Each entry must come back word for word; drop the images as you go.
[RECORDS PROVIDED]
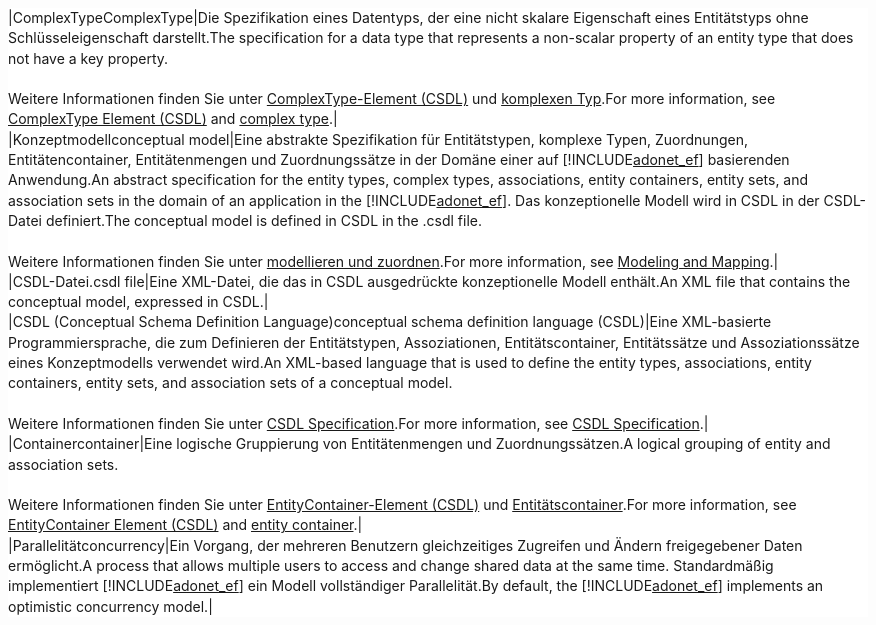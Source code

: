 |<span data-ttu-id="db0c7-129">ComplexType</span><span class="sxs-lookup"><span data-stu-id="db0c7-129">ComplexType</span></span>|<span data-ttu-id="db0c7-130">Die Spezifikation eines Datentyps, der eine nicht skalare Eigenschaft eines Entitätstyps ohne Schlüsseleigenschaft darstellt.</span><span class="sxs-lookup"><span data-stu-id="db0c7-130">The specification for a data type that represents a non-scalar property of an entity type that does not have a key property.</span></span><br /><br /> <span data-ttu-id="db0c7-131">Weitere Informationen finden Sie unter [ComplexType-Element (CSDL)](https://msdn.microsoft.com/library/f1c2f311-9889-4b87-abd8-a94f322052e3) und [komplexen Typ](../../../../../docs/framework/data/adonet/complex-type.md).</span><span class="sxs-lookup"><span data-stu-id="db0c7-131">For more information, see [ComplexType Element (CSDL)](https://msdn.microsoft.com/library/f1c2f311-9889-4b87-abd8-a94f322052e3) and [complex type](../../../../../docs/framework/data/adonet/complex-type.md).</span></span>|  
|<span data-ttu-id="db0c7-132">Konzeptmodell</span><span class="sxs-lookup"><span data-stu-id="db0c7-132">conceptual model</span></span>|<span data-ttu-id="db0c7-133">Eine abstrakte Spezifikation für Entitätstypen, komplexe Typen, Zuordnungen, Entitätencontainer, Entitätenmengen und Zuordnungssätze in der Domäne einer auf [!INCLUDE[adonet_ef](../../../../../includes/adonet-ef-md.md)] basierenden Anwendung.</span><span class="sxs-lookup"><span data-stu-id="db0c7-133">An abstract specification for the entity types, complex types, associations, entity containers, entity sets, and association sets in the domain of an application in the [!INCLUDE[adonet_ef](../../../../../includes/adonet-ef-md.md)].</span></span> <span data-ttu-id="db0c7-134">Das konzeptionelle Modell wird in CSDL in der CSDL-Datei definiert.</span><span class="sxs-lookup"><span data-stu-id="db0c7-134">The conceptual model is defined in CSDL in the .csdl file.</span></span><br /><br /> <span data-ttu-id="db0c7-135">Weitere Informationen finden Sie unter [modellieren und zuordnen](../../../../../docs/framework/data/adonet/ef/modeling-and-mapping.md).</span><span class="sxs-lookup"><span data-stu-id="db0c7-135">For more information, see [Modeling and Mapping](../../../../../docs/framework/data/adonet/ef/modeling-and-mapping.md).</span></span>|  
|<span data-ttu-id="db0c7-136">CSDL-Datei</span><span class="sxs-lookup"><span data-stu-id="db0c7-136">.csdl file</span></span>|<span data-ttu-id="db0c7-137">Eine XML-Datei, die das in CSDL ausgedrückte konzeptionelle Modell enthält.</span><span class="sxs-lookup"><span data-stu-id="db0c7-137">An XML file that contains the conceptual model, expressed in CSDL.</span></span>|  
|<span data-ttu-id="db0c7-138">CSDL (Conceptual Schema Definition Language)</span><span class="sxs-lookup"><span data-stu-id="db0c7-138">conceptual schema definition language (CSDL)</span></span>|<span data-ttu-id="db0c7-139">Eine XML-basierte Programmiersprache, die zum Definieren der Entitätstypen, Assoziationen, Entitätscontainer, Entitätssätze und Assoziationssätze eines Konzeptmodells verwendet wird.</span><span class="sxs-lookup"><span data-stu-id="db0c7-139">An XML-based language that is used to define the entity types, associations, entity containers, entity sets, and association sets of a conceptual model.</span></span><br /><br /> <span data-ttu-id="db0c7-140">Weitere Informationen finden Sie unter [CSDL Specification](../../../../../docs/framework/data/adonet/ef/language-reference/csdl-specification.md).</span><span class="sxs-lookup"><span data-stu-id="db0c7-140">For more information, see [CSDL Specification](../../../../../docs/framework/data/adonet/ef/language-reference/csdl-specification.md).</span></span>|  
|<span data-ttu-id="db0c7-141">Container</span><span class="sxs-lookup"><span data-stu-id="db0c7-141">container</span></span>|<span data-ttu-id="db0c7-142">Eine logische Gruppierung von Entitätenmengen und Zuordnungssätzen.</span><span class="sxs-lookup"><span data-stu-id="db0c7-142">A logical grouping of entity and association sets.</span></span><br /><br /> <span data-ttu-id="db0c7-143">Weitere Informationen finden Sie unter [EntityContainer-Element (CSDL)](https://msdn.microsoft.com/library/06d03ecb-3b7a-4e7f-95d5-b95307d47a27) und [Entitätscontainer](../../../../../docs/framework/data/adonet/entity-container.md).</span><span class="sxs-lookup"><span data-stu-id="db0c7-143">For more information, see [EntityContainer Element (CSDL)](https://msdn.microsoft.com/library/06d03ecb-3b7a-4e7f-95d5-b95307d47a27) and [entity container](../../../../../docs/framework/data/adonet/entity-container.md).</span></span>|  
|<span data-ttu-id="db0c7-144">Parallelität</span><span class="sxs-lookup"><span data-stu-id="db0c7-144">concurrency</span></span>|<span data-ttu-id="db0c7-145">Ein Vorgang, der mehreren Benutzern gleichzeitiges Zugreifen und Ändern freigegebener Daten ermöglicht.</span><span class="sxs-lookup"><span data-stu-id="db0c7-145">A process that allows multiple users to access and change shared data at the same time.</span></span> <span data-ttu-id="db0c7-146">Standardmäßig implementiert [!INCLUDE[adonet_ef](../../../../../includes/adonet-ef-md.md)] ein Modell vollständiger Parallelität.</span><span class="sxs-lookup"><span data-stu-id="db0c7-146">By default, the [!INCLUDE[adonet_ef](../../../../../includes/adonet-ef-md.md)] implements an optimistic concurrency model.</span></span>|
[/RECORDS PROVIDED]
§ SOLUTION BELOW
Source code

: |<span data-ttu-id="db0c7-129">ComplexType</span><span class="sxs-lookup"><span data-stu-id="db0c7-129">ComplexType</span></span>|<span data-ttu-id="db0c7-130">Die Spezifikation eines Datentyps, der eine nicht skalare Eigenschaft eines Entitätstyps ohne Schlüsseleigenschaft darstellt.</span><span class="sxs-lookup"><span data-stu-id="db0c7-130">The specification for a data type that represents a non-scalar property of an entity type that does not have a key property.</span></span><br /><br /> <span data-ttu-id="db0c7-131">Weitere Informationen finden Sie unter [ComplexType-Element (CSDL)](https://msdn.microsoft.com/library/f1c2f311-9889-4b87-abd8-a94f322052e3) und [komplexen Typ](../../../../../docs/framework/data/adonet/complex-type.md).</span><span class="sxs-lookup"><span data-stu-id="db0c7-131">For more information, see [ComplexType Element (CSDL)](https://msdn.microsoft.com/library/f1c2f311-9889-4b87-abd8-a94f322052e3) and [complex type](../../../../../docs/framework/data/adonet/complex-type.md).</span></span>|  
|<span data-ttu-id="db0c7-132">Konzeptmodell</span><span class="sxs-lookup"><span data-stu-id="db0c7-132">conceptual model</span></span>|<span data-ttu-id="db0c7-133">Eine abstrakte Spezifikation für Entitätstypen, komplexe Typen, Zuordnungen, Entitätencontainer, Entitätenmengen und Zuordnungssätze in der Domäne einer auf [!INCLUDE[adonet_ef](../../../../../includes/adonet-ef-md.md)] basierenden Anwendung.</span><span class="sxs-lookup"><span data-stu-id="db0c7-133">An abstract specification for the entity types, complex types, associations, entity containers, entity sets, and association sets in the domain of an application in the [!INCLUDE[adonet_ef](../../../../../includes/adonet-ef-md.md)].</span></span> <span data-ttu-id="db0c7-134">Das konzeptionelle Modell wird in CSDL in der CSDL-Datei definiert.</span><span class="sxs-lookup"><span data-stu-id="db0c7-134">The conceptual model is defined in CSDL in the .csdl file.</span></span><br /><br /> <span data-ttu-id="db0c7-135">Weitere Informationen finden Sie unter [modellieren und zuordnen](../../../../../docs/framework/data/adonet/ef/modeling-and-mapping.md).</span><span class="sxs-lookup"><span data-stu-id="db0c7-135">For more information, see [Modeling and Mapping](../../../../../docs/framework/data/adonet/ef/modeling-and-mapping.md).</span></span>|  
|<span data-ttu-id="db0c7-136">CSDL-Datei</span><span class="sxs-lookup"><span data-stu-id="db0c7-136">.csdl file</span></span>|<span data-ttu-id="db0c7-137">Eine XML-Datei, die das in CSDL ausgedrückte konzeptionelle Modell enthält.</span><span class="sxs-lookup"><span data-stu-id="db0c7-137">An XML file that contains the conceptual model, expressed in CSDL.</span></span>|  
|<span data-ttu-id="db0c7-138">CSDL (Conceptual Schema Definition Language)</span><span class="sxs-lookup"><span data-stu-id="db0c7-138">conceptual schema definition language (CSDL)</span></span>|<span data-ttu-id="db0c7-139">Eine XML-basierte Programmiersprache, die zum Definieren der Entitätstypen, Assoziationen, Entitätscontainer, Entitätssätze und Assoziationssätze eines Konzeptmodells verwendet wird.</span><span class="sxs-lookup"><span data-stu-id="db0c7-139">An XML-based language that is used to define the entity types, associations, entity containers, entity sets, and association sets of a conceptual model.</span></span><br /><br /> <span data-ttu-id="db0c7-140">Weitere Informationen finden Sie unter [CSDL Specification](../../../../../docs/framework/data/adonet/ef/language-reference/csdl-specification.md).</span><span class="sxs-lookup"><span data-stu-id="db0c7-140">For more information, see [CSDL Specification](../../../../../docs/framework/data/adonet/ef/language-reference/csdl-specification.md).</span></span>|  
|<span data-ttu-id="db0c7-141">Container</span><span class="sxs-lookup"><span data-stu-id="db0c7-141">container</span></span>|<span data-ttu-id="db0c7-142">Eine logische Gruppierung von Entitätenmengen und Zuordnungssätzen.</span><span class="sxs-lookup"><span data-stu-id="db0c7-142">A logical grouping of entity and association sets.</span></span><br /><br /> <span data-ttu-id="db0c7-143">Weitere Informationen finden Sie unter [EntityContainer-Element (CSDL)](https://msdn.microsoft.com/library/06d03ecb-3b7a-4e7f-95d5-b95307d47a27) und [Entitätscontainer](../../../../../docs/framework/data/adonet/entity-container.md).</span><span class="sxs-lookup"><span data-stu-id="db0c7-143">For more information, see [EntityContainer Element (CSDL)](https://msdn.microsoft.com/library/06d03ecb-3b7a-4e7f-95d5-b95307d47a27) and [entity container](../../../../../docs/framework/data/adonet/entity-container.md).</span></span>|  
|<span data-ttu-id="db0c7-144">Parallelität</span><span class="sxs-lookup"><span data-stu-id="db0c7-144">concurrency</span></span>|<span data-ttu-id="db0c7-145">Ein Vorgang, der mehreren Benutzern gleichzeitiges Zugreifen und Ändern freigegebener Daten ermöglicht.</span><span class="sxs-lookup"><span data-stu-id="db0c7-145">A process that allows multiple users to access and change shared data at the same time.</span></span> <span data-ttu-id="db0c7-146">Standardmäßig implementiert [!INCLUDE[adonet_ef](../../../../../includes/adonet-ef-md.md)] ein Modell vollständiger Parallelität.</span><span class="sxs-lookup"><span data-stu-id="db0c7-146">By default, the [!INCLUDE[adonet_ef](../../../../../includes/adonet-ef-md.md)] implements an optimistic concurrency model.</span></span>|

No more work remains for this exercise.